Problem description. The whole listing needs to be written out exactly, except for any images.
=====
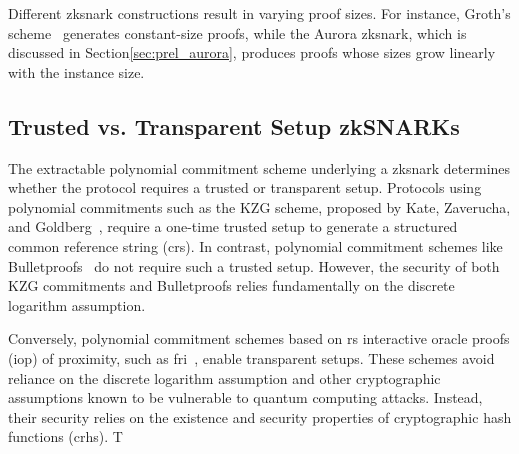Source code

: Different \gls{zksnark} constructions result in varying proof sizes. For instance, Groth's scheme~\cite{Groth2016} generates constant-size proofs, while the Aurora \gls{zksnark}\cite{Aurora2019}, which is discussed in Section\ref{sec:prel_aurora}, produces proofs whose sizes grow linearly with the instance size.

\subsection{Trusted vs. Transparent Setup zkSNARKs}

The extractable polynomial commitment scheme underlying a \gls{zksnark} determines whether the protocol requires a trusted or transparent setup. Protocols using polynomial commitments such as the KZG scheme, proposed by Kate, Zaverucha, and Goldberg~\cite{KZG2010}, require a one-time trusted setup to generate a structured common reference string (\gls{crs}). In contrast, polynomial commitment schemes like Bulletproofs~\cite{Bulletproofs2018} do not require such a trusted setup. However, the security of both KZG commitments and Bulletproofs relies fundamentally on the discrete logarithm assumption.

Conversely, polynomial commitment schemes based on \gls{rs} interactive oracle proofs (\gls{iop}) of proximity, such as \gls{fri}~\cite{FRI2018}, enable transparent setups. These schemes avoid reliance on the discrete logarithm assumption and other cryptographic assumptions known to be vulnerable to quantum computing attacks. Instead, their security relies on the existence and security properties of cryptographic hash functions (\glspl{crh}). T






%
=====
Output.
Source code

: Different \gls{zksnark} constructions result in varying proof sizes. For instance, Groth's scheme~\cite{Groth2016} generates constant-size proofs, while the Aurora \gls{zksnark}\cite{Aurora2019}, which is discussed in Section\ref{sec:prel_aurora}, produces proofs whose sizes grow linearly with the instance size.

\subsection{Trusted vs. Transparent Setup zkSNARKs}

The extractable polynomial commitment scheme underlying a \gls{zksnark} determines whether the protocol requires a trusted or transparent setup. Protocols using polynomial commitments such as the KZG scheme, proposed by Kate, Zaverucha, and Goldberg~\cite{KZG2010}, require a one-time trusted setup to generate a structured common reference string (\gls{crs}). In contrast, polynomial commitment schemes like Bulletproofs~\cite{Bulletproofs2018} do not require such a trusted setup. However, the security of both KZG commitments and Bulletproofs relies fundamentally on the discrete logarithm assumption.

Conversely, polynomial commitment schemes based on \gls{rs} interactive oracle proofs (\gls{iop}) of proximity, such as \gls{fri}~\cite{FRI2018}, enable transparent setups. These schemes avoid reliance on the discrete logarithm assumption and other cryptographic assumptions known to be vulnerable to quantum computing attacks. Instead, their security relies on the existence and security properties of cryptographic hash functions (\glspl{crh}). T






%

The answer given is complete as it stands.